Перешедши в 1645 году в игумены Киево-Михайловского монастыря, Иосиф Кононович Горбацкий пробыл здесь до 1650 года, в конце которого посвящен был во епископа Белорусского, в каковом сане и скончался в том же году64.

Последним ректором Киево-Братской Коллегии и вместе игуменом Киево-Братского монастыря при Петре Могиле был Иннокентий Гизель. Но он год с небольшим только занимал эти должности при Петре Могиле, скончавшемся 31 декабря 1646 года, и главною своей деятельностью принадлежит уже к послемогилинскому периоду в истории Киевской Академии. Поэтому, прежде чем говорить о ректорстве Иннокентия Гизеля, сделаем общее заключение о могилинском периоде истории Киево-Братской Коллегии.

Из предыдущего видно, что Петр (Могила) учредил, по примеру иностранных н иноверных коллегий, две православные коллегии, одну в Киеве, а другую в Виннице, переведенную потом на Волынь в Гощу. В начальники и преподаватели этих коллегий первоначально он приглашал лиц, закончивших свое образование в западных академиях, а потом и сам посылал туда молодых людей для приготовления к профессорскому званию. Этими мерами он достиг того, что Киево-Братская и Гойская коллегии поставлены были умело и прочно в научном отношении, могли успешно соперничать с параллельными им польско-католическими коллегиями и образовали в Южной России целое общество людей, научно образованных в духе православной церкви, которые поддерживали светоч православной науки в самом Киеве, несмотря на последующие неблагоприятные обстоятельства, и отсюда разносили его по всей России и по южным православным странам. Лучшею похвалою Киево-Могилянской и Гойской коллегиям может служить отзыв о них изменника православию и злейшего врага его Кассиана Саковича, который, в 1642 г. упрекая униатов в невежестве, говорил им: «Что ваши училища? Они ничего не значат не только пред латинскими, но и пред училищами Петра Могилы, Киевским и Гойским65.

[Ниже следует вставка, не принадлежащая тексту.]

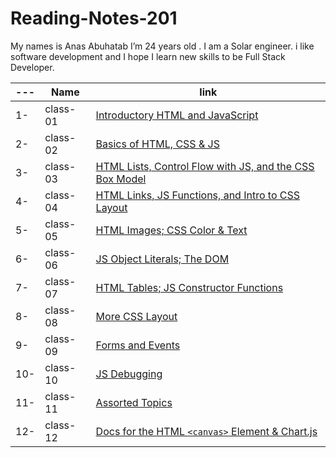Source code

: # Reading-Notes-201

My names is Anas Abuhatab I’m 24 years old . I am a Solar engineer. i like software development and I hope I learn new skills to be Full Stack Developer.

---|Name|link
---|---|---
1-|class-01|[Introductory HTML and JavaScript](https://anas-abuhatab.github.io/Reading-Notes-201/class-01)
2-|class-02|[Basics of HTML, CSS & JS](https://anas-abuhatab.github.io/Reading-Notes-201/class-02)
3-|class-03|[HTML Lists, Control Flow with JS, and the CSS Box Model](https://anas-abuhatab.github.io/Reading-Notes-201/class-03)
4-|class-04|[HTML Links, JS Functions, and Intro to CSS Layout](https://anas-abuhatab.github.io/Reading-Notes-201/class-04)
5-|class-05|[HTML Images; CSS Color & Text](https://anas-abuhatab.github.io/Reading-Notes-201/class-05)
6-|class-06|[JS Object Literals; The DOM](https://anas-abuhatab.github.io/Reading-Notes-201/class-06)
7-|class-07|[HTML Tables; JS Constructor Functions](https://anas-abuhatab.github.io/Reading-Notes-201/class-07)
8-|class-08|[More CSS Layout](https://anas-abuhatab.github.io/Reading-Notes-201/class-08)
9-|class-09|[Forms and Events](https://anas-abuhatab.github.io/Reading-Notes-201/class-09)
10-|class-10|[JS Debugging](https://anas-abuhatab.github.io/Reading-Notes-201/class-10)
11-|class-11|[Assorted Topics](https://anas-abuhatab.github.io/Reading-Notes-201/class-11)
12-|class-12|[Docs for the HTML `<canvas>` Element & Chart.js](https://anas-abuhatab.github.io/Reading-Notes-201/class-12)
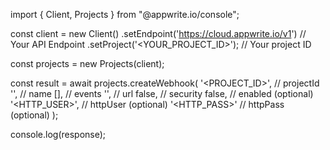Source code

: import { Client, Projects } from "@appwrite.io/console";

const client = new Client()
    .setEndpoint('https://cloud.appwrite.io/v1') // Your API Endpoint
    .setProject('&lt;YOUR_PROJECT_ID&gt;'); // Your project ID

const projects = new Projects(client);

const result = await projects.createWebhook(
    '<PROJECT_ID>', // projectId
    '<NAME>', // name
    [], // events
    '', // url
    false, // security
    false, // enabled (optional)
    '<HTTP_USER>', // httpUser (optional)
    '<HTTP_PASS>' // httpPass (optional)
);

console.log(response);
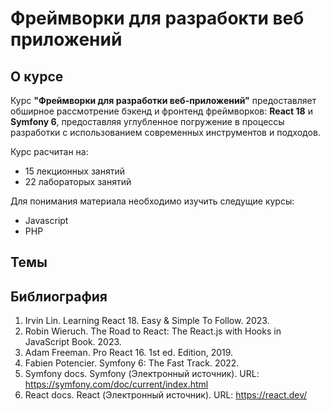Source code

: # Фреймворки для разрабокти веб приложений

## О курсе

Курс **"Фреймворки для разработки веб-приложений"** предоставляет обширное рассмотрение бэкенд и фронтенд фреймворков: **React 18** и **Symfony 6**, предоставляя углубленное погружение в процессы разработки с использованием современных инструментов и подходов.

Курс расчитан на:
* 15 лекционных занятий
* 22 лабораторых занятий

Для понимания материала необходимо изучить следущие курсы:
* Javascript
* PHP

## Темы

## Библиография
1. Irvin Lin. Learning React 18. Easy & Simple To Follow. 2023.
2. Robin Wieruch. The Road to React: The React.js with Hooks in JavaScript Book. 2023.
3. Adam Freeman. Pro React 16. 1st ed. Edition, 2019.
4. Fabien Potencier. Symfony 6: The Fast Track. 2022.
5. Symfony docs. Symfony (Электронный источник). URL: https://symfony.com/doc/current/index.html
6. React docs. React (Электронный источник). URL: https://react.dev/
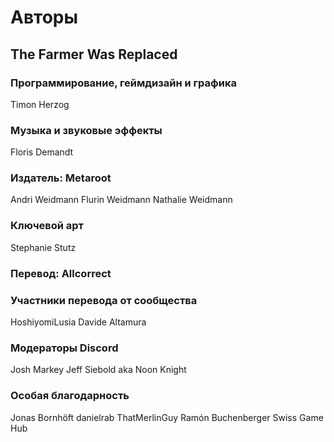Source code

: # Авторы

## The Farmer Was Replaced

### Программирование, геймдизайн и графика
Timon Herzog

### Музыка и звуковые эффекты
Floris Demandt

### Издатель: Metaroot
Andri Weidmann
Flurin Weidmann
Nathalie Weidmann

### Ключевой арт
Stephanie Stutz

### Перевод: Allcorrect

### Участники перевода от сообщества
HoshiyomiLusia
Davide Altamura

### Модераторы Discord
Josh Markey
Jeff Siebold aka Noon Knight

### Особая благодарность
Jonas Bornhöft
danielrab
ThatMerlinGuy
Ramón Buchenberger
Swiss Game Hub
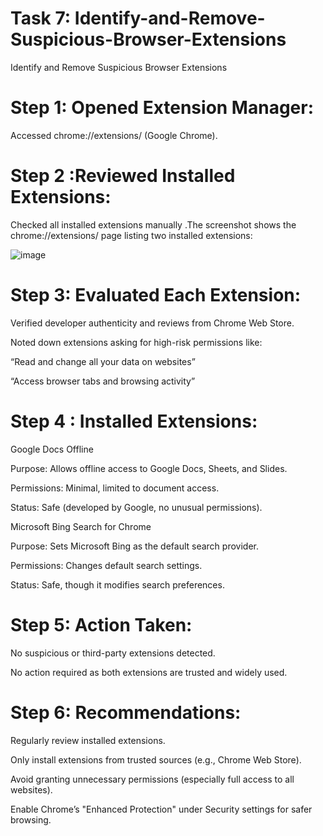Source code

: # Task 7: Identify-and-Remove-Suspicious-Browser-Extensions
Identify and Remove Suspicious Browser Extensions

# Step 1: Opened Extension Manager:

Accessed chrome://extensions/ (Google Chrome).

# Step 2 :Reviewed Installed Extensions:

Checked all installed extensions manually .The screenshot shows the chrome://extensions/ page listing two installed extensions:

![image](https://github.com/user-attachments/assets/ae4cc56f-38a3-4b10-bed6-05deb6e919cd)


# Step 3: Evaluated Each Extension:

Verified developer authenticity and reviews from Chrome Web Store.

Noted down extensions asking for high-risk permissions like:

“Read and change all your data on websites”

“Access browser tabs and browsing activity”

# Step 4 :  Installed Extensions:

Google Docs Offline

Purpose: Allows offline access to Google Docs, Sheets, and Slides.

Permissions: Minimal, limited to document access.

Status: Safe (developed by Google, no unusual permissions).

Microsoft Bing Search for Chrome

Purpose: Sets Microsoft Bing as the default search provider.

Permissions: Changes default search settings.

Status:  Safe, though it modifies search preferences.

# Step 5: Action Taken:

No suspicious or third-party extensions detected.

No action required as both extensions are trusted and widely used.

# Step 6:  Recommendations:

Regularly review installed extensions.

Only install extensions from trusted sources (e.g., Chrome Web Store).

Avoid granting unnecessary permissions (especially full access to all websites).

Enable Chrome’s "Enhanced Protection" under Security settings for safer browsing.



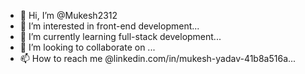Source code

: - 👋 Hi, I’m @Mukesh2312
- 👀 I’m interested in front-end development...
- 🌱 I’m currently learning full-stack development...
- 💞️ I’m looking to collaborate on ...
- 📫 How to reach me @linkedin.com/in/mukesh-yadav-41b8a516a...

<!---
Mukesh2312/Mukesh2312 is a ✨ special ✨ repository because its `README.md` (this file) appears on your GitHub profile.
You can click the Preview link to take a look at your changes.
--->
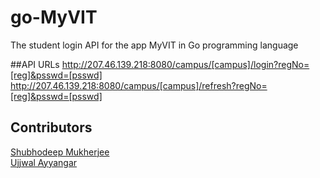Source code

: # go-MyVIT
The student login API for the app MyVIT in Go programming language

##API URLs
http://207.46.139.218:8080/campus/[campus]/login?regNo=[reg]&psswd=[psswd] <br />
http://207.46.139.218:8080/campus/[campus]/refresh?regNo=[reg]&psswd=[psswd]


## Contributors
<a href="https://github.com/shubhodeep9">Shubhodeep Mukherjee</a><br />
<a href="https://github.com/JiraiyaFool">Ujjwal Ayyangar</a>
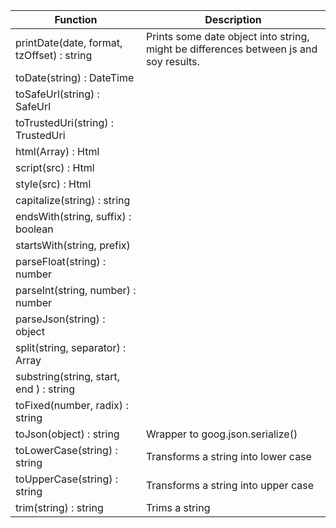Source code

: 


| Function                                   |  Description                                                                          |
|--------------------------------------------|---------------------------------------------------------------------------------------|
| printDate(date, format, tzOffset) : string | Prints some date object into string, might be differences between js and soy results. |
| toDate(string) : DateTime                  |                                                                                       |
| toSafeUrl(string) : SafeUrl                |                                                                                       |
| toTrustedUri(string) : TrustedUri          |                                                                                       |
| html(Array) : Html                         |                                                                                       |
| script(src) : Html                         |                                                                                       |
| style(src) : Html                          |                                                                                       |
| capitalize(string) : string                |                                                                                       |
| endsWith(string, suffix) : boolean         |                                                                                       |
| startsWith(string, prefix)                 |                                                                                       |
| parseFloat(string) : number                |                                                                                       |
| parseInt(string, number) : number          |                                                                                       |
| parseJson(string) : object                 |                                                                                       |
| split(string, separator) : Array           |                                                                                       |
| substring(string, start, end ) : string    |                                                                                       |
| toFixed(number, radix) : string            |                                                                                       |
| toJson(object) : string                    | Wrapper to goog.json.serialize()                                                      | 
| toLowerCase(string) : string               | Transforms a string into lower case                                                   | 
| toUpperCase(string) : string               | Transforms a string into upper case                                                   |
| trim(string) : string                      | Trims a string |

Из воспитанников Киево-Братской Коллегии в могилинский период ее истории нам известны следующие лица: Даджибог (Досифей) Маскевич, в 1634/5 учебном году бывший учеником пиитики и, следовательно, окончивший курс в 1638 году66; Гавриил Домецкий, помнивший возмущение киевлян против лаврской Могилинской Коллегии в 1631 году67; Выдубицкий игумен Климентий Старушич, с молодых лет данный в науку и учившийся философии, младший брат Игнатия Оксеновича Старушича (†1664)68; Лазарь Баранович, впоследствии архиепископ Черниговский, закончивший свое образование в польско-католических академиях69 и в 1646/7 учебном году преподававший в Киево-Братской Коллегии риторику; Феодосий Васильевич Баевский, преподававший в том же году в Киево-Братской Коллегии Пиитику70; товарищи Л. Барановича по школьному учению в Киево-Братской Коллегии Феодосий Сафонович71 и Мелетий Дзик72; Иоаким Савелов, впоследствии патриарх Московский73; Епифаний Славинецкий, закончивший образование в заграничных училищах74; Арсений Сатановский и Дамаскин Птицкий – вызванные все трое в 1649 году боярином Ртищевым в Москву75; Порфирий Трофимович Семенников, впоследствии дьяк Московский, при посредстве которого вызваны были в Москву означенные три монаха76; Фео. Горбский, окончивший курс в 1647 году77, Игнатий Иевлевич78, и др.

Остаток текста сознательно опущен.